(Giuseppe Di Maio) – Durante gli anni ’80, la polarizzazione del dibattito tra Craxi e De Mita, tra Nord e Sud, città e campagna, che portò alla marginalizzazione elettorale del PCI e del carico ideale che era stato egemone nel decennio precedente, fu solo uno degli aspetti della volgarizzazione della partecipazione politica. L’altro, fu l’avvento della Lega.

Lo scontro di soggetti sociali ed economici costretti alla convivenza dagli anni del boom, aveva procurato non pochi motivi di frizione nelle periferie industriali delle grandi città del Nord. I terroni avevano invaso i cortili brianzoli, le cascine del piano lombardo, i viali dalle Vallette a Nichelino. E malgrado fossero sfruttati e vilipesi, dopo qualche lustro avevano dato inizio alla scalata di non pochi centri di potere. Si allocavano nelle amministrazioni pubbliche, nel tessuto commerciale, nella finanza. Il disagio dei lombardi e dei padani superati dall’intraprendenza meridionale si fece invidia. L’orgoglio lombardo aveva assolutamente bisogno di un braccio temporale.

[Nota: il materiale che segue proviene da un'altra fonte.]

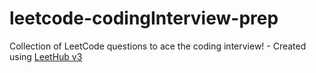 # leetcode-codingInterview-prep
Collection of LeetCode questions to ace the coding interview! - Created using [LeetHub v3](https://github.com/raphaelheinz/LeetHub-3.0)
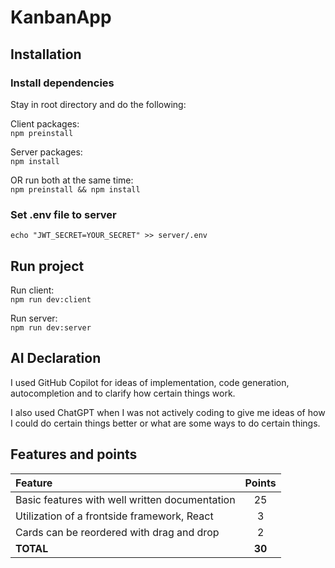 # KanbanApp

## Installation

### Install dependencies

Stay in root directory and do the following:

Client packages:<br>
`npm preinstall`

Server packages:<br>
`npm install`

OR run both at the same time:<br>
`npm preinstall && npm install`

### Set .env file to server

`echo "JWT_SECRET=YOUR_SECRET" >> server/.env`

## Run project

Run client:<br>
`npm run dev:client`

Run server:<br>
`npm run dev:server`

## AI Declaration

I used GitHub Copilot for ideas of implementation, code generation, autocompletion and to clarify how certain things work.

I also used ChatGPT when I was not actively coding to give me ideas of how I could do certain things better or what are some ways to do certain things.

## Features and points

| Feature                                        | Points |
| :--------------------------------------------- | :----: |
| Basic features with well written documentation |   25   |
| Utilization of a frontside framework, React    |   3    |
| Cards can be reordered with drag and drop      |   2    |
| **TOTAL**                                      | **30** |
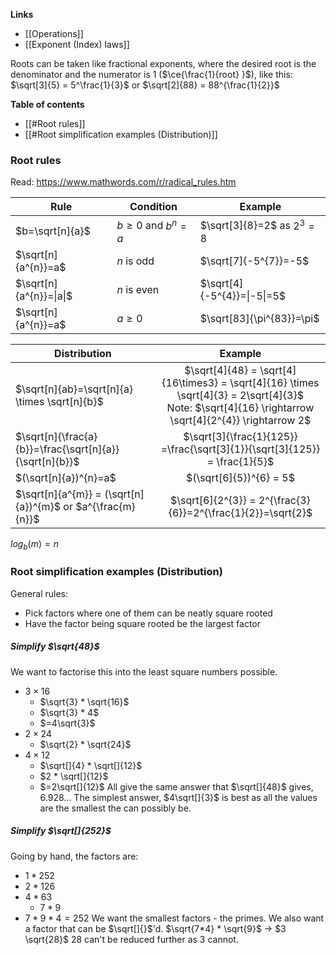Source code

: **Links**
- [[Operations]] 
- [[Exponent (Index) laws]] 

Roots can be taken like fractional exponents, where the desired root is the denominator and the numerator is 1 ($\ce{\frac{1}{root} }$), like this:
$\sqrt[3]{5} = 5^\frac{1}{3}$ or $\sqrt[2]{88} = 88^{\frac{1}{2}}$

**Table of contents**
- [[#Root rules]]
- [[#Root simplification examples (Distribution)]]

### Root rules
Read: https://www.mathwords.com/r/radical_rules.htm

| Rule                    | Condition              | Example                      |
| ----------------------- | ---------------------- | ---------------------------- |
| $b=\sqrt[n]{a}$         | $b\geq0$ and $b^{n}=a$ | $\sqrt[3]{8}=2$ as $2^{3}=8$ |
| $\sqrt[n]{a^{n}}=a$     | $n$ is odd             | $\sqrt[7]{-5^{7}}=-5$        |
| $\sqrt[n]{a^{n}}=\|a\|$ | $n$ is even            | $\sqrt[4]{-5^{4}}=\|-5\|=5$  |
| $\sqrt[n]{a^{n}}=a$     | $a \geq 0$             | $\sqrt[83]{\pi^{83}}=\pi$    |

| Distribution                                               |                                                                         Example                                                                         |
| ---------------------------------------------------------- | :-----------------------------------------------------------------------------------------------------------------------------------------------------: |
| $\sqrt[n]{ab}=\sqrt[n]{a} \times \sqrt[n]{b}$              | $\sqrt[4]{48} = \sqrt[4]{16\times3} = \sqrt[4]{16} \times \sqrt[4]{3} = 2\sqrt[4]{3}$<br>Note: $\sqrt[4]{16} \rightarrow \sqrt[4]{2^{4}} \rightarrow 2$ |
| $\sqrt[n]{\frac{a}{b}}=\frac{\sqrt[n]{a}}{\sqrt[n]{b}}$    |                                       $\sqrt[3]{\frac{1}{125}} =\frac{\sqrt[3]{1}}{\sqrt[3]{125}} = \frac{1}{5}$                                        |
| $(\sqrt[n]{a})^{n}=a$                                      |                                                                 $(\sqrt[6]{5})^{6} = 5$                                                                 |
| $\sqrt[n]{a^{m}} = (\sqrt[n]{a})^{m}$ or $a^{\frac{m}{n}}$ |                                              $\sqrt[6]{2^{3}} = 2^{\frac{3}{6}}=2^{\frac{1}{2}}=\sqrt{2}$                                               |
$log_{b}(m) = n$

### Root simplification examples (Distribution)
General rules:
- Pick factors where one of them can be neatly square rooted
- Have the factor being square rooted be the largest factor

##### Simplify $\sqrt{48}$
We want to factorise this into the least square numbers possible.
- $3 \times 16$
	- $\sqrt{3} * \sqrt{16}$
	- $\sqrt{3} * 4$
	- $=4\sqrt{3}$
- $2 \times 24$
	- $\sqrt{2} * \sqrt{24}$
- $4 \times 12$
	- $\sqrt[]{4} * \sqrt[]{12}$
	- $2 * \sqrt[]{12}$
	- $=2\sqrt[]{12}$
All give the same answer that $\sqrt[]{48}$ gives, $6.928...$ The simplest answer, $4\sqrt[]{3}$ is best as all the values are the smallest the can possibly be.


##### Simplify $\sqrt[]{252}$
Going by hand, the factors are:
- $1 * 252$
- $2 * 126$
- $4 * 63$
	- $7 * 9$
- $7 * 9 * 4 = 252$
We want the smallest factors - the primes. We also want a factor that can be $\sqrt[]{}$'d.
$\sqrt{7*4} * \sqrt{9}$
-> $3 \sqrt{28}$
$28$ can't be reduced further as $3$ cannot.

Dall’aprile 1984 alle elezioni politiche del 1987 la Lega lombarda acquista rappresentanti in amministrazioni provinciali e persino un seggio al Senato. Che Umberto Bossi fosse un iscritto ad una sezione del PCI di Samarate dimostra solo la provenienza popolare dei capi fondatori e non il loro orientamento politico. La Lega lombarda è antidemocratica e reazionaria dalla sua fondazione, l’ostilità verso i meridionali è il suo contenuto ideologico. Il corpo mitologico che arricchì il miserabile antimeridionalismo cominciò ad essere costruito solo dopo la fortunata campagna elettorale del 1992, quando la pattuglia leghista a Roma fu di ben 80 parlamentari.

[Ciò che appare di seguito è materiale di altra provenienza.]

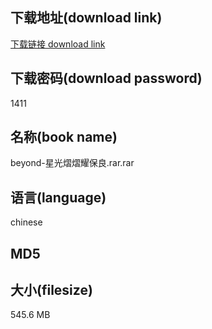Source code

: ## 下载地址(download link)
[下载链接 download link](https://tutu365.netlify.app/?s=beyond-%E6%98%9F%E5%85%89%E7%86%A0%E7%86%A0%E8%80%80%E4%BF%9D%E8%89%AF.rar)

## 下载密码(download password)
1411

## 名称(book name)
beyond-星光熠熠耀保良.rar.rar

## 语言(language)
chinese

## MD5


## 大小(filesize)
545.6 MB
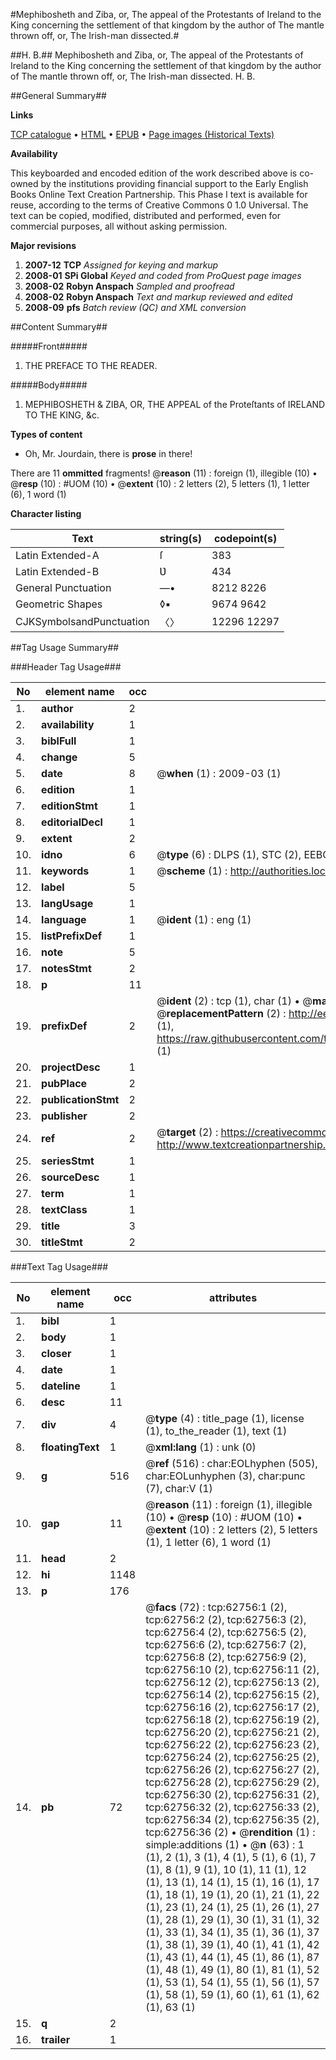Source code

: #Mephibosheth and Ziba, or, The appeal of the Protestants of Ireland to the King concerning the settlement of that kingdom by the author of The mantle thrown off, or, The Irish-man dissected.#

##H. B.##
Mephibosheth and Ziba, or, The appeal of the Protestants of Ireland to the King concerning the settlement of that kingdom by the author of The mantle thrown off, or, The Irish-man dissected.
H. B.

##General Summary##

**Links**

[TCP catalogue](http://www.ota.ox.ac.uk/tcp/)  • 
[HTML](http://tei.it.ox.ac.uk/tcp/Texts-HTML/free/A30/A30918.html)  • 
[EPUB](http://tei.it.ox.ac.uk/tcp/Texts-EPUB/free/A30/A30918.epub) • 
[Page images (Historical Texts)](https://data.historicaltexts.jisc.ac.uk/view?pubId=eebo-12530000e&pageId=eebo-12530000e-62756-1)

**Availability**

This keyboarded and encoded edition of the
	       work described above is co-owned by the institutions
	       providing financial support to the Early English Books
	       Online Text Creation Partnership. This Phase I text is
	       available for reuse, according to the terms of Creative
	       Commons 0 1.0 Universal. The text can be copied,
	       modified, distributed and performed, even for
	       commercial purposes, all without asking permission.

**Major revisions**

1. __2007-12__ __TCP__ *Assigned for keying and markup*
1. __2008-01__ __SPi Global__ *Keyed and coded from ProQuest page images*
1. __2008-02__ __Robyn Anspach__ *Sampled and proofread*
1. __2008-02__ __Robyn Anspach__ *Text and markup reviewed and edited*
1. __2008-09__ __pfs__ *Batch review (QC) and XML conversion*

##Content Summary##

#####Front#####

1. THE PREFACE TO THE READER.

#####Body#####

1. MEPHIBOSHETH & ZIBA, OR, THE APPEAL of the Proteſtants of IRELAND TO THE KING, &c.

**Types of content**

  * Oh, Mr. Jourdain, there is **prose** in there!

There are 11 **ommitted** fragments! 
 @__reason__ (11) : foreign (1), illegible (10)  •  @__resp__ (10) : #UOM (10)  •  @__extent__ (10) : 2 letters (2), 5 letters (1), 1 letter (6), 1 word (1)

**Character listing**


|Text|string(s)|codepoint(s)|
|---|---|---|
|Latin Extended-A|ſ|383|
|Latin Extended-B|Ʋ|434|
|General Punctuation|—•|8212 8226|
|Geometric Shapes|◊▪|9674 9642|
|CJKSymbolsandPunctuation|〈〉|12296 12297|

##Tag Usage Summary##

###Header Tag Usage###

|No|element name|occ|attributes|
|---|---|---|---|
|1.|__author__|2||
|2.|__availability__|1||
|3.|__biblFull__|1||
|4.|__change__|5||
|5.|__date__|8| @__when__ (1) : 2009-03 (1)|
|6.|__edition__|1||
|7.|__editionStmt__|1||
|8.|__editorialDecl__|1||
|9.|__extent__|2||
|10.|__idno__|6| @__type__ (6) : DLPS (1), STC (2), EEBO-CITATION (1), OCLC (1), VID (1)|
|11.|__keywords__|1| @__scheme__ (1) : http://authorities.loc.gov/ (1)|
|12.|__label__|5||
|13.|__langUsage__|1||
|14.|__language__|1| @__ident__ (1) : eng (1)|
|15.|__listPrefixDef__|1||
|16.|__note__|5||
|17.|__notesStmt__|2||
|18.|__p__|11||
|19.|__prefixDef__|2| @__ident__ (2) : tcp (1), char (1)  •  @__matchPattern__ (2) : ([0-9\-]+):([0-9IVX]+) (1), (.+) (1)  •  @__replacementPattern__ (2) : http://eebo.chadwyck.com/downloadtiff?vid=$1&page=$2 (1), https://raw.githubusercontent.com/textcreationpartnership/Texts/master/tcpchars.xml#$1 (1)|
|20.|__projectDesc__|1||
|21.|__pubPlace__|2||
|22.|__publicationStmt__|2||
|23.|__publisher__|2||
|24.|__ref__|2| @__target__ (2) : https://creativecommons.org/publicdomain/zero/1.0/ (1), http://www.textcreationpartnership.org/docs/. (1)|
|25.|__seriesStmt__|1||
|26.|__sourceDesc__|1||
|27.|__term__|1||
|28.|__textClass__|1||
|29.|__title__|3||
|30.|__titleStmt__|2||


###Text Tag Usage###

|No|element name|occ|attributes|
|---|---|---|---|
|1.|__bibl__|1||
|2.|__body__|1||
|3.|__closer__|1||
|4.|__date__|1||
|5.|__dateline__|1||
|6.|__desc__|11||
|7.|__div__|4| @__type__ (4) : title_page (1), license (1), to_the_reader (1), text (1)|
|8.|__floatingText__|1| @__xml:lang__ (1) : unk (0)|
|9.|__g__|516| @__ref__ (516) : char:EOLhyphen (505), char:EOLunhyphen (3), char:punc (7), char:V (1)|
|10.|__gap__|11| @__reason__ (11) : foreign (1), illegible (10)  •  @__resp__ (10) : #UOM (10)  •  @__extent__ (10) : 2 letters (2), 5 letters (1), 1 letter (6), 1 word (1)|
|11.|__head__|2||
|12.|__hi__|1148||
|13.|__p__|176||
|14.|__pb__|72| @__facs__ (72) : tcp:62756:1 (2), tcp:62756:2 (2), tcp:62756:3 (2), tcp:62756:4 (2), tcp:62756:5 (2), tcp:62756:6 (2), tcp:62756:7 (2), tcp:62756:8 (2), tcp:62756:9 (2), tcp:62756:10 (2), tcp:62756:11 (2), tcp:62756:12 (2), tcp:62756:13 (2), tcp:62756:14 (2), tcp:62756:15 (2), tcp:62756:16 (2), tcp:62756:17 (2), tcp:62756:18 (2), tcp:62756:19 (2), tcp:62756:20 (2), tcp:62756:21 (2), tcp:62756:22 (2), tcp:62756:23 (2), tcp:62756:24 (2), tcp:62756:25 (2), tcp:62756:26 (2), tcp:62756:27 (2), tcp:62756:28 (2), tcp:62756:29 (2), tcp:62756:30 (2), tcp:62756:31 (2), tcp:62756:32 (2), tcp:62756:33 (2), tcp:62756:34 (2), tcp:62756:35 (2), tcp:62756:36 (2)  •  @__rendition__ (1) : simple:additions (1)  •  @__n__ (63) : 1 (1), 2 (1), 3 (1), 4 (1), 5 (1), 6 (1), 7 (1), 8 (1), 9 (1), 10 (1), 11 (1), 12 (1), 13 (1), 14 (1), 15 (1), 16 (1), 17 (1), 18 (1), 19 (1), 20 (1), 21 (1), 22 (1), 23 (1), 24 (1), 25 (1), 26 (1), 27 (1), 28 (1), 29 (1), 30 (1), 31 (1), 32 (1), 33 (1), 34 (1), 35 (1), 36 (1), 37 (1), 38 (1), 39 (1), 40 (1), 41 (1), 42 (1), 43 (1), 44 (1), 45 (1), 86 (1), 87 (1), 48 (1), 49 (1), 80 (1), 81 (1), 52 (1), 53 (1), 54 (1), 55 (1), 56 (1), 57 (1), 58 (1), 59 (1), 60 (1), 61 (1), 62 (1), 63 (1)|
|15.|__q__|2||
|16.|__trailer__|1||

L’ideologia della Lega è stata la prevaricazione, la fisicità, la territorialità, la malafede. La padronalità preconcetta, l’arroganza, l’esaltazione del vincolo e dell’ignoranza, avrebbero dovuto far salire le quotazioni sociali di ogni leghista, avrebbero dovuto arricchirlo a scapito dei terroni. E ci sono riusciti. I leghisti rubarono al grido di Roma ladrona, e un esercito di capre analfabete invase le amministrazioni del Nord ruttando al grido di “fuori il terrone incapace” e “padroni a casa nostra”. Da coscienza della sinistra, quale l’aveva dipinta Bossi nei primi tempi, la Lega e il leghismo divennero contigui alla destra, fino a rappresentare un’ampia parte dell’animo fascista nazionale. Si era replicato l’identico percorso reazionario dei Fasci di combattimento.

La Lega ha vissuto per 30 anni come un parassita dell’egemonia del Nord, dell’iniqua ripartizione della ricchezza fino alle recessione del 2007 e dei debiti sovrani. La sua questione morale, la decadenza del berlusconismo e l’affanno dell’Occidente hanno messo in crisi il partito, ma non ne hanno cambiato il nucleo ideologico. Con Salvini l’iniezione di gioventù ha moltiplicato i rutti e inseguito l’approvazione di tutto l’elettorato reazionario, non escluso quello meridionale. Si è capito che il più grande serbatoio della reazione e dell’ignoranza era senza discussione nell’animo cattolico anticristiano, e per poterlo seguire Matteo ha fatto deporre ai suoi le corna gallo-padane e baciare i grani del rosario.

Ecco: questo è l’elettorato che cerca vantaggi dalla politica, il popolo che cerca le rivincite. I suoi campioni sono i ladri che strizzano l’occhio agli interessi disonesti, che prospettano guadagni illegittimi, profitti immeritati. Altra capacità non è necessaria. Lo sport nazionale dell’informazione asservita (cioè quello di colpire gli unici competenti che lavorano e studiano ogni maledetto passaggio politico, sì, proprio i laici del M5S) ha persino fatto diventare esperti fenomeni psicologici e inqualificabili fessi. Gallera che spiega Rt = 0,51, non è un caso isolato, ma solo l’ultima delle gravi distorsioni a cui ha condotto la parabola di questa politica. Altre ce ne attendono finché vorremo sopportare il voto degli asini.